Читать «Эрифилли. Стихотворения» онлайн - страница 12

Елена Константиновна Феррари

Один мой собрат по перу, человек очень известный, серьезный, не бросающий на ветер слов, умеющий и говорить, и внимательно слушать, – назовем его Ф., – прочитал мой очерк «Гибель “Лукулла"» и поспешил меня осведомить. Вот вкратце то, что он рассказал: Ф. в 1922 г. жил в Берлине. В литературных кружках Берлина он встречался с дамой Еленой Феррари, 22-23 лет, поэтессой. Феррари еще носила фамилию Голубевой. Маленькая брюнетка, не то еврейского, не то итальянского типа, правильные черты, хорошенькая. Всегда была одета в черное.

Портрет этот подходил бы ко многим женщинам, хорошеньким брюнеткам. Но у Елены Феррари была одна характерная примета: у ней недоставало одного пальца . Все пальцы сверкали великолепным маникюром. Только их было – девять .

С ноября 1922 года Ф. жил в Саарове под Берлином. Там же в санатории отдыхал Максим Горький, находившийся в ту пору в полном отчуждении от большевиков.

Однажды горький сказал Ф-у про Елену Феррари:

– Вы с ней поосторожнее. Она на большевичков работает. Служила у них в контрразведке. Темная птица. Она в Константинополе протаранила белогвардейскую яхту .

Ф., стоявший тогда вдалеке от белых фронтов, ничего не знал и не слыхал про катастрофу «Лукулла». Только прочитав мой фельетон, он невольно и вполне естественно связал это происшествие с тем, что слышал в Сааарове от Горького.

По слова Ф-а, Елена Феррари, видимо, варившаяся на самой глубине котла гражданской борьбы, поздней осенью 1923 года, когда готовившееся под сенью инфляционных тревог коммунистическое выступление в Берлине сорвалось, уехала обратно в советскую Россию, с заездом предварительно в Италию <…>

Слова Горького я счел долгом закрепить здесь для истории, куда отошел и Врангель, и данный ему большевиками под итальянским флагом морской бой, которым, как оказывается, управляла советская футуристка с девятью пальцами!

Воспроизводя свой мемуарный очерк в книжном издании, вышедшем в самом конце 1932 г., Чебышев заменил криптоним Ф. внешне более загадочным, а на деле более прозрачным – X. Речь здесь явно идет о Владиславе Ходасевиче, товарище Чебышева по редакции Возрождения, бывшем в свой берлинский период в числе самых близких Горькому лиц.

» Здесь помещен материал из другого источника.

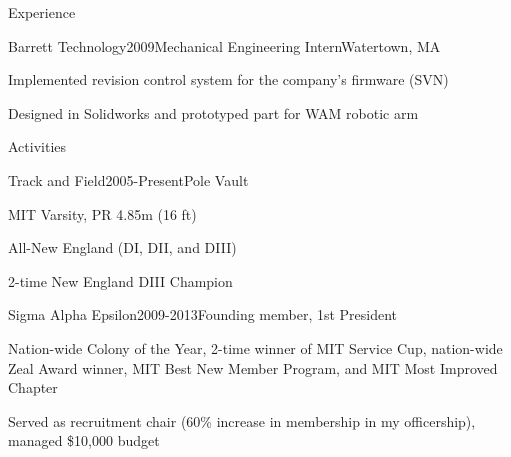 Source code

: \documentclass{resume}
\begin{document}
\begin{rSection}{Experience}

\begin{rSubsection}{Barrett Technology}{2009}{Mechanical Engineering Intern}{Watertown, MA}
\item Implemented revision control system for the company's firmware (SVN)
\item Designed in Solidworks and prototyped part for WAM robotic arm
\end{rSubsection}


\end{rSection}

\begin{rSection}{Activities}
\begin{rSubsection}{Track and Field}{2005-Present}{Pole Vault}{}
\item MIT Varsity, PR 4.85m (16 ft)
\item All-New England (DI, DII, and DIII)
\item 2-time New England DIII Champion
\end{rSubsection}

\begin{rSubsection}{Sigma Alpha Epsilon}{2009-2013}{Founding member, 1st President}{}
\item Nation-­wide Colony of the Year, 2-­time winner of MIT Service Cup, nation-wide Zeal Award winner, MIT Best New Member Program, and MIT Most Improved Chapter
\item Served as recruitment chair (60\% increase in membership in my officership), managed \$10,000 budget

\end{rSubsection}
\end{rSection}
\end{document}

По записи Ходасевича можно точно определить дату, когда именно произошел их с Чебышевым разговор о полученном от Горького предостережении в отношении Феррари: «2 марта 1932: В баре (Чебышев, о Феррари). В Возр<ождение>».

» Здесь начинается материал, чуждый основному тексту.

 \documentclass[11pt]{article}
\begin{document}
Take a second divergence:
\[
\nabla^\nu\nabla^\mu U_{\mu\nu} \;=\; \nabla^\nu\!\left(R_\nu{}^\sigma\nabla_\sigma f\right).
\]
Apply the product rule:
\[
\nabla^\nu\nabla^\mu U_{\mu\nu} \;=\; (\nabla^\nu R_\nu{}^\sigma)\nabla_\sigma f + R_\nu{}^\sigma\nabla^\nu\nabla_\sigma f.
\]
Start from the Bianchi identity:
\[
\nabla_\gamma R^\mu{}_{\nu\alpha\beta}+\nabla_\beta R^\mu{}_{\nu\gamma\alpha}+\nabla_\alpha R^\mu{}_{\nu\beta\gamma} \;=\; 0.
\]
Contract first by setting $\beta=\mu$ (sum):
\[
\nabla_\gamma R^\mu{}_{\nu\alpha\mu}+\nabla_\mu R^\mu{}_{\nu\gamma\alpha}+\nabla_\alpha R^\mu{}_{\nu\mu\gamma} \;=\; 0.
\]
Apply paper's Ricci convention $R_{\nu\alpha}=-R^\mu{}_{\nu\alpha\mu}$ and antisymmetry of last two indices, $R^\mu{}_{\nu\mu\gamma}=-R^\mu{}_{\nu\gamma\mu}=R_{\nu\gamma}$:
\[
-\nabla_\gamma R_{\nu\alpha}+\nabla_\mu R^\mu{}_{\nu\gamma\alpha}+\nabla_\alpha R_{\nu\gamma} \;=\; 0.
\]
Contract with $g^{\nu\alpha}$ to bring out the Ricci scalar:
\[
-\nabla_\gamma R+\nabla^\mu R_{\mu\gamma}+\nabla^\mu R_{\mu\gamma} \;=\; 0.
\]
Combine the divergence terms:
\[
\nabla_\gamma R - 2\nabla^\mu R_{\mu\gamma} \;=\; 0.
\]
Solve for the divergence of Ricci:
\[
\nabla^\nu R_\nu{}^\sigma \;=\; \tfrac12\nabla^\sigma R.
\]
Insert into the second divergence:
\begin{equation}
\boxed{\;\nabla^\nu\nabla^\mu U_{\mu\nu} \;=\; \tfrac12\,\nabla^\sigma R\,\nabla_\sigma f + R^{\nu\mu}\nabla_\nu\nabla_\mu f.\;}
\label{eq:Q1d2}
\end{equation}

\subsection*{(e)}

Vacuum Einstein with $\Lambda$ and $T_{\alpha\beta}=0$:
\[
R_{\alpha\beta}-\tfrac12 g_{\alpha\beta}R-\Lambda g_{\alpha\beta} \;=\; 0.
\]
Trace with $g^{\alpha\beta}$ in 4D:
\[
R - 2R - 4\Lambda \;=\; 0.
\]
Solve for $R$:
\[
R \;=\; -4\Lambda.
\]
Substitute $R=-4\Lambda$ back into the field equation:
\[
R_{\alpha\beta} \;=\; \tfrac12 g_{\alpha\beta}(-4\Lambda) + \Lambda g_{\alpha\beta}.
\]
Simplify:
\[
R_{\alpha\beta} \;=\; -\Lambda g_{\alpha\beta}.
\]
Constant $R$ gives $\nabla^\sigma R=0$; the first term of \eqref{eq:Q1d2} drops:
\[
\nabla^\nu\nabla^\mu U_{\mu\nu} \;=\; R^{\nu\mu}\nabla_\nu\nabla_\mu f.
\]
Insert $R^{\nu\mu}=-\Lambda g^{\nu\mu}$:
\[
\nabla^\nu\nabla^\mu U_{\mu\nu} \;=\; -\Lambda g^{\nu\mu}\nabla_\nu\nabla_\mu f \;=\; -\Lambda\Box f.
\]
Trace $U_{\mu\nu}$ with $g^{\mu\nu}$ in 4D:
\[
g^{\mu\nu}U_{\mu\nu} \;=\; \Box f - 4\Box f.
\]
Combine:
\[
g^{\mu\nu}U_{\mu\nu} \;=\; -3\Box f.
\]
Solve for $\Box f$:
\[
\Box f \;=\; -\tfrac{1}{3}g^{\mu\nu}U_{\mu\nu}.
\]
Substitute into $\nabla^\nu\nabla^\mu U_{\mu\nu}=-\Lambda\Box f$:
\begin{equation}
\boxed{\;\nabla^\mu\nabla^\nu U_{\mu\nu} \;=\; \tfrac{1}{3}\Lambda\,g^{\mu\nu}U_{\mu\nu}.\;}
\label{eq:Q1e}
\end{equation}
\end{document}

Свидетельство Ходасевича позволяет расшифровать ряд странных деталей в отношениях Феррари и Горького. Ее письмо к Горькому от 22 апреля становится яснее, если предположить, что оно является откликом на слух о причастности Феррари к «работе на большевичков», имеющий происхождением дом Горького – скорее всего М. Пешкова, у которого были тесные связи с высшим руководством ГПУ. Это слух, всплывший как раз накануне выхода Эрифилли, не мог не нанести вреда столь быстро налаживавшейся новой, литературной биографии Феррари, а вдобавок поставил самого Горького в щекотливое положение. Непоявление, вопреки первоначальным планам, «сказок» Феррари во втором номере Беседы – как и то, что их издание отдельной книжкой не состоялось, – могло быть прямым следствием этого слуха, заставившего, по-видимому, Ходасевича возражать против включения кандидатуры со столь сомнительной политической репутацией в число возможных авторов горьковского журнала. Затруднительность положения Горького в те дни 1923 г. заключалась и в том, что он нимало не сочувствовал намеченной жертве не совсем удавшегося террористического акта – генералу Врангелю, и вряд ли осудил бы героические побуждения, приведшие Феррари в контрразведку.